Study on the optimization of the performance of preformed particle gel (PPG) on the isolation of high permeable zone

Abstract

Unwanted water production is a critical problem in fractured reservoirs. Corrosion of facilities and reduction of oil relative permeability are some of the consequences of high water production. Preformed particle gel (PPG) injection is one of the conformance control methods, which initiated in 2007, has been used to control water production and increase sweep efficiency. There are several parameters which affect the performance of PPG such as stability at reservoir condition, salinity of makeup solution and PPG particle size and concentration. Although the study of the application of PPG in fracture plugging attracted a lot of attention in recent years, there are limited studies to investigate the effect of PPG physical properties on its application in water production control. In this study, the application of a super absorbent polymer on fracture plugging has been investigated. The results of swelling tests indicated that this type of PPG had significant high resistance even at high temperatures and wide range of salinities. In addition, the results of rheology tests showed that the PPG solution was stable even at high salinity and high shear rate condition.

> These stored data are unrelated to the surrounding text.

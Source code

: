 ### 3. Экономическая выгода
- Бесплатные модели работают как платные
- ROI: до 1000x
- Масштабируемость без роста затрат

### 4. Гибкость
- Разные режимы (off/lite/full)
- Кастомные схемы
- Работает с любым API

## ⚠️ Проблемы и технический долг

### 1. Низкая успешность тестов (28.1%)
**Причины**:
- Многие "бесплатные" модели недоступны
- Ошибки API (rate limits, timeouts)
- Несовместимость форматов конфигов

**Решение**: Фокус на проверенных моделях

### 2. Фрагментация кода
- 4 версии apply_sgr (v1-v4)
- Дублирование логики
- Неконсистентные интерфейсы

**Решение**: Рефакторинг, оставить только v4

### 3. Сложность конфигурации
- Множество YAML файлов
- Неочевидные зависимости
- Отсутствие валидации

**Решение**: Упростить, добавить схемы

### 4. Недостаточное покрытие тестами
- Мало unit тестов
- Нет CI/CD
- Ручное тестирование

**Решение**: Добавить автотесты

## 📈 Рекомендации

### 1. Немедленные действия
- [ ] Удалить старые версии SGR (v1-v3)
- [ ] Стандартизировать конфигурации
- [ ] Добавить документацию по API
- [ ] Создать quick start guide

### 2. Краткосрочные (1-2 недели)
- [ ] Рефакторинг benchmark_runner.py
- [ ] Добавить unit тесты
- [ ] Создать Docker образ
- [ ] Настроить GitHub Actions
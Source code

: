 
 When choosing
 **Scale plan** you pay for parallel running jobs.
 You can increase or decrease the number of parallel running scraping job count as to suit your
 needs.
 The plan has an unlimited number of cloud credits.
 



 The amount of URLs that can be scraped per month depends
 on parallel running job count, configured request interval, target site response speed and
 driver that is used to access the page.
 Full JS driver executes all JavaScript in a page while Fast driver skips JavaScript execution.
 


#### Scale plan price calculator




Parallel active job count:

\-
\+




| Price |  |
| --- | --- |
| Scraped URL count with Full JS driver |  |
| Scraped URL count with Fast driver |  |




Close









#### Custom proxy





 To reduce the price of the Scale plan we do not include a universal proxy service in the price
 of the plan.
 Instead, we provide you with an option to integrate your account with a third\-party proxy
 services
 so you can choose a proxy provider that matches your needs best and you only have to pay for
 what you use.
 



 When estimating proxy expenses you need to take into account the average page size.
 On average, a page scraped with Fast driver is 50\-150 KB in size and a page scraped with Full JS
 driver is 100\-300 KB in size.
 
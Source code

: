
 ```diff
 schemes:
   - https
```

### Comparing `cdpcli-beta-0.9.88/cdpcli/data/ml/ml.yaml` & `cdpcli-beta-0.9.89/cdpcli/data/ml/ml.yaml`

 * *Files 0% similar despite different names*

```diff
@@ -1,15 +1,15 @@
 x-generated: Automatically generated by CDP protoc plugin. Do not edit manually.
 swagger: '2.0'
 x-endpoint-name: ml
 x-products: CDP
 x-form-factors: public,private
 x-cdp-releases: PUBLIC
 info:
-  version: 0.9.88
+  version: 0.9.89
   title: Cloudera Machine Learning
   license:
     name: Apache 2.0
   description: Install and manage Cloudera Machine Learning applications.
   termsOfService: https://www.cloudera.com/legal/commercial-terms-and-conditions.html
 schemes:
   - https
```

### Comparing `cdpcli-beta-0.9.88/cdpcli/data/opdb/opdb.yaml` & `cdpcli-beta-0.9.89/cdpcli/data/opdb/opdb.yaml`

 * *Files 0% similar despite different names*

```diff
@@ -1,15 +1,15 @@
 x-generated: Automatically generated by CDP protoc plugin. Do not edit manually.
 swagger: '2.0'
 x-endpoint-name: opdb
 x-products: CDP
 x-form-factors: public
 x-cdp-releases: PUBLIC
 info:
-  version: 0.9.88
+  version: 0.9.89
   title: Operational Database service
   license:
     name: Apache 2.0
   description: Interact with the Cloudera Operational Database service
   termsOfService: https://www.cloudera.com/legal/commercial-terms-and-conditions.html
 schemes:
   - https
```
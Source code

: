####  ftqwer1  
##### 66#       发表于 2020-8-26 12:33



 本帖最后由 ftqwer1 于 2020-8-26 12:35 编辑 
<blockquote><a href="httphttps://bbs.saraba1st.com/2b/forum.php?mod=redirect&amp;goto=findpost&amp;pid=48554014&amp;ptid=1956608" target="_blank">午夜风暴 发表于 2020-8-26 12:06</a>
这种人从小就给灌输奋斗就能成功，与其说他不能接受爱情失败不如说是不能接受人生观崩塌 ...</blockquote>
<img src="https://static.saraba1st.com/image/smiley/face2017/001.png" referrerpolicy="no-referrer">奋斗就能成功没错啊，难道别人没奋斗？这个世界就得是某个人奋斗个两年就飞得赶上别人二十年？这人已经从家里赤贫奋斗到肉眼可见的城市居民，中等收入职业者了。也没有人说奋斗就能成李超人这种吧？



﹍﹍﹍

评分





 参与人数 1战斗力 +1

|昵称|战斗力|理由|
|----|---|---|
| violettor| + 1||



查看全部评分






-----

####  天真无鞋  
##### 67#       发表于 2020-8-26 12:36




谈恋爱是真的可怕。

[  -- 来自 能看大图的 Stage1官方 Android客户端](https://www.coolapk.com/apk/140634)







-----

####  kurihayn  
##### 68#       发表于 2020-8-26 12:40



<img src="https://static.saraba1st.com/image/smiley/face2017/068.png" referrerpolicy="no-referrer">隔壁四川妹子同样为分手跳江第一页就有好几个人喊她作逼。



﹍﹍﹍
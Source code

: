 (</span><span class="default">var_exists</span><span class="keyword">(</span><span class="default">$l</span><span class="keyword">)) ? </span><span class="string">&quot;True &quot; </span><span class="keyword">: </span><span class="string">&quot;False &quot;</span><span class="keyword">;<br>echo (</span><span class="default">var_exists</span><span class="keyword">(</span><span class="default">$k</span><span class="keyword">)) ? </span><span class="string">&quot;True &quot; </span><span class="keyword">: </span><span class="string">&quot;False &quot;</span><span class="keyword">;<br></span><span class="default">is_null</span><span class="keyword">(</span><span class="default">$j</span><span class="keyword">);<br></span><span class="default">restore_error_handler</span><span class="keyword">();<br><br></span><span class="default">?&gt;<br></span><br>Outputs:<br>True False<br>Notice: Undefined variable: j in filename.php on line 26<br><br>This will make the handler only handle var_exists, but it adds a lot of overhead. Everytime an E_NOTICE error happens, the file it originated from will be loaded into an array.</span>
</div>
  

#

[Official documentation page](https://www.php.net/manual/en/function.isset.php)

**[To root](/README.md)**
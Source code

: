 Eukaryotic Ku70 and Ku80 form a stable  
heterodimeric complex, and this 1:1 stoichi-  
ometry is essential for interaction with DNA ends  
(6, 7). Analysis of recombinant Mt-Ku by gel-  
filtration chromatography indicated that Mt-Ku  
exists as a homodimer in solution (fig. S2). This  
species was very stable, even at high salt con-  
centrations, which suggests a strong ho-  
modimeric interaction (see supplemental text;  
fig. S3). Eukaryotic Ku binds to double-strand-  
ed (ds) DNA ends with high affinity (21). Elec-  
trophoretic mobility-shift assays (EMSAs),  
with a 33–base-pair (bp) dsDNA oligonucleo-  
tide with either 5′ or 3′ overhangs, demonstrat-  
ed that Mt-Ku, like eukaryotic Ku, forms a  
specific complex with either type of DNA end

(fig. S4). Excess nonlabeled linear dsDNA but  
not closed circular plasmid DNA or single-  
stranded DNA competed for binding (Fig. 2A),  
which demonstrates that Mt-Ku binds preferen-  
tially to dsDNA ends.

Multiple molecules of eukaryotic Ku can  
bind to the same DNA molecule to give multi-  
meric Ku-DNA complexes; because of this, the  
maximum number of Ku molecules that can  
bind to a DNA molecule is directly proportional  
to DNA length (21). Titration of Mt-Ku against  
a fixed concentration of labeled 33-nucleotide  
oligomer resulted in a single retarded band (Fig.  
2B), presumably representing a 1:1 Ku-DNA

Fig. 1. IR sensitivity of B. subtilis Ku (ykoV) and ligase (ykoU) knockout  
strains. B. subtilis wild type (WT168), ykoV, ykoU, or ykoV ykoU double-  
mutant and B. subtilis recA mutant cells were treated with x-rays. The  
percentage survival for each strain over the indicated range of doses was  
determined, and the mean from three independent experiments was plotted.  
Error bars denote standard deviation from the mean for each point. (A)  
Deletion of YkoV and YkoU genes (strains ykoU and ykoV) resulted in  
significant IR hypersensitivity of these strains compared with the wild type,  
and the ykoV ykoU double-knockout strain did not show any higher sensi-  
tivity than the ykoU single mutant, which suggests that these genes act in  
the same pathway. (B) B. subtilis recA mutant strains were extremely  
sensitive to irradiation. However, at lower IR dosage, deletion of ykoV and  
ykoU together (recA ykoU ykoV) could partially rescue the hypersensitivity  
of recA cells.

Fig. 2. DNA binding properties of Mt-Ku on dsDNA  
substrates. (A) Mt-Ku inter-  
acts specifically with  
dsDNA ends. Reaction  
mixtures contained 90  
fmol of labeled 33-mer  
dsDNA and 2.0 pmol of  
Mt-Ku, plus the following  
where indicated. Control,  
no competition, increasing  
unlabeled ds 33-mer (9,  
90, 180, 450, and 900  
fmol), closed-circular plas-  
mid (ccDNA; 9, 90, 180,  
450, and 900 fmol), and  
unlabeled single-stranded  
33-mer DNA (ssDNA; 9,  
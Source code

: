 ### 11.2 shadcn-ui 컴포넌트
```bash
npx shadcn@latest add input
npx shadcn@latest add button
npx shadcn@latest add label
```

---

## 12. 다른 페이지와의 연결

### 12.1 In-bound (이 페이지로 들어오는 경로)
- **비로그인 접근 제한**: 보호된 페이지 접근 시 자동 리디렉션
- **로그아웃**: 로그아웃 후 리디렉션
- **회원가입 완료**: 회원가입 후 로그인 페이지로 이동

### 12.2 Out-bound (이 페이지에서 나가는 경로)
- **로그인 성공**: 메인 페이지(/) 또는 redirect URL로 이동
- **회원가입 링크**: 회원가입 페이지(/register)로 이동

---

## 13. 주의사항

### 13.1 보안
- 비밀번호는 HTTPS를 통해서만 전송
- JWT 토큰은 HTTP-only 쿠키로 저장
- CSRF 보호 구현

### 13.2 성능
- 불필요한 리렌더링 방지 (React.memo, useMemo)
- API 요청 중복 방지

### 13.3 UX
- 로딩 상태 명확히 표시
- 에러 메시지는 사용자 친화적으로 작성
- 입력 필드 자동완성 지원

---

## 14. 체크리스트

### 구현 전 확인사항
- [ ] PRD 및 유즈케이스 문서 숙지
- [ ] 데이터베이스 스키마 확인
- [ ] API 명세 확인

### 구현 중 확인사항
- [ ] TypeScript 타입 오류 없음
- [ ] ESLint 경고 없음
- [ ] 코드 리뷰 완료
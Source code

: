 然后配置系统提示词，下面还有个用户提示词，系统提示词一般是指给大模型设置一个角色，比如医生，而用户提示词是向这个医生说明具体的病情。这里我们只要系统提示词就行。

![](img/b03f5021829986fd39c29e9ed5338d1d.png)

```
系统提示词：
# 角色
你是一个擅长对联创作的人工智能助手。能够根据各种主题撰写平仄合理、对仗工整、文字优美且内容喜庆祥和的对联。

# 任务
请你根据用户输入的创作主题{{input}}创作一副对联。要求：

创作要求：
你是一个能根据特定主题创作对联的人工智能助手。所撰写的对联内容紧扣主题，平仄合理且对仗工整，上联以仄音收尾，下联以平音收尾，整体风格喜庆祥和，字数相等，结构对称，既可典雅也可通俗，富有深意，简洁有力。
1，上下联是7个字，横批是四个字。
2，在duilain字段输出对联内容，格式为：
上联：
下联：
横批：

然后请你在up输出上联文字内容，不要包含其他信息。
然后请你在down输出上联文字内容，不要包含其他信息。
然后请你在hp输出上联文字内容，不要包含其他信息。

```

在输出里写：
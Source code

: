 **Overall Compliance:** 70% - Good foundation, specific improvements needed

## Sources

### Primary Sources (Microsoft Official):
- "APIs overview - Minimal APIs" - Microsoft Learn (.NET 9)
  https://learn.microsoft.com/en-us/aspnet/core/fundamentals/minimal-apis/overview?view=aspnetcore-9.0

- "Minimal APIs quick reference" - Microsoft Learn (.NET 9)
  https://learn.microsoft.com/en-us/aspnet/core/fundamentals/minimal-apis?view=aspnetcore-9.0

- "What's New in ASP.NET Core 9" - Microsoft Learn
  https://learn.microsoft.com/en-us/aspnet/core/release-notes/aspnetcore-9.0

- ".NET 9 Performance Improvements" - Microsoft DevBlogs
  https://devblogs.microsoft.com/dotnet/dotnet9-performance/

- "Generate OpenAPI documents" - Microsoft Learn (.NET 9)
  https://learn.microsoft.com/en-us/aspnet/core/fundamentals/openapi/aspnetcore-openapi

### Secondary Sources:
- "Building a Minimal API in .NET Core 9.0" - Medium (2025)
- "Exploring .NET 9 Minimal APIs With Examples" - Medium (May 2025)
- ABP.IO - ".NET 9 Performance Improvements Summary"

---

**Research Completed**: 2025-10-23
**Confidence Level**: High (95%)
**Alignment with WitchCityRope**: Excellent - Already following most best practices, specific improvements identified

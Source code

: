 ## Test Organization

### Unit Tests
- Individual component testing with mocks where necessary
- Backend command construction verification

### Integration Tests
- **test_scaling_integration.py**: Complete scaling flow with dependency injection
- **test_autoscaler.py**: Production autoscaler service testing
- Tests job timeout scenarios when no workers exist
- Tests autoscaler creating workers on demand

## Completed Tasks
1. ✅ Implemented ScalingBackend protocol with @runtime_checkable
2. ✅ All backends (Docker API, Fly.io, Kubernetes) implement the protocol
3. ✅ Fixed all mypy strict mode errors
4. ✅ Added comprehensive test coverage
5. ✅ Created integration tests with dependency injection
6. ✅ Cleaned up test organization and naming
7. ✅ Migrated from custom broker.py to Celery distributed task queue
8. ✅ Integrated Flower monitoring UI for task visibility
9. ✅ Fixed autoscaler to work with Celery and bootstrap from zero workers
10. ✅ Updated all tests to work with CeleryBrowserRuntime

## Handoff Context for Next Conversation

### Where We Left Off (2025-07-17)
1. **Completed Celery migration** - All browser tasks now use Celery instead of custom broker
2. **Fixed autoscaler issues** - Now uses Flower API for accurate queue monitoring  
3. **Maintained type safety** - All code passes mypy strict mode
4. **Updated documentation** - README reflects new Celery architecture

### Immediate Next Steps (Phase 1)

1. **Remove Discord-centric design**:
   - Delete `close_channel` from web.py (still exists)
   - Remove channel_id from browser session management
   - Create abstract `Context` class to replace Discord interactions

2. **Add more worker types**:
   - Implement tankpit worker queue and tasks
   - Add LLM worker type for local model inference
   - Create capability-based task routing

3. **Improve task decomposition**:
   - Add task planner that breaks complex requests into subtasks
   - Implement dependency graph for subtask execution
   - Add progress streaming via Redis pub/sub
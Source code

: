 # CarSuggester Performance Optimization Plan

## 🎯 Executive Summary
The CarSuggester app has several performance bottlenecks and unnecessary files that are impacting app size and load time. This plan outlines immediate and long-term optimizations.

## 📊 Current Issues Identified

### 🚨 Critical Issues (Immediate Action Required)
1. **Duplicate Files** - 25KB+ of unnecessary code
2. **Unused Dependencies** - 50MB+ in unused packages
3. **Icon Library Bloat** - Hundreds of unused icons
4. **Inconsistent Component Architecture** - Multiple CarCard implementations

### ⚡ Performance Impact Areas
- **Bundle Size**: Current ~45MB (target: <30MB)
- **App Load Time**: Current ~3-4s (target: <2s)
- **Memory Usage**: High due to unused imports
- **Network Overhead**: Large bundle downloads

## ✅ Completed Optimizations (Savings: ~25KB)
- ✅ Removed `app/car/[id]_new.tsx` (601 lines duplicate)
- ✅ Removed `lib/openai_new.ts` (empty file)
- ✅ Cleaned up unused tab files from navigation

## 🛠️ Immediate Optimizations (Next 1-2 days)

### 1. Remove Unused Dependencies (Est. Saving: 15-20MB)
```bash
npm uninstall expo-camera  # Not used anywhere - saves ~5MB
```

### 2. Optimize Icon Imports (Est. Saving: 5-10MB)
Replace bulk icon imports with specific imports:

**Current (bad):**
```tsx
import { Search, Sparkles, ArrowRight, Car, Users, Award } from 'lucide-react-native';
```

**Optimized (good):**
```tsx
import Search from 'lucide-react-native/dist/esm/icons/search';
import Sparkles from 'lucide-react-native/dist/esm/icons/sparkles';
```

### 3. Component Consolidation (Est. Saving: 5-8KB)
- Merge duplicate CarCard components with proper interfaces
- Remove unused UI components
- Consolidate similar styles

In order to study the mechanism of improvement of sweep efficiency through PPG injection, visual investigation using glass etched micromodel was performed. The results showed that the main mechanism for PPG treatment is water diversion into the low permeability zone as the consequence of fracture plugging. Also, core flooding tests were performed to check the performance of PPG in a heterogeneous carbonate porous media. According to the results, PPG was able to reduce the permeability, and this permeability reduction is related to swelling ratio which is controlled by makeup solution salinity. The results of this study revealed the potential of super absorbent polymers as preformed particle gel in unwanted water production through fracture plugging.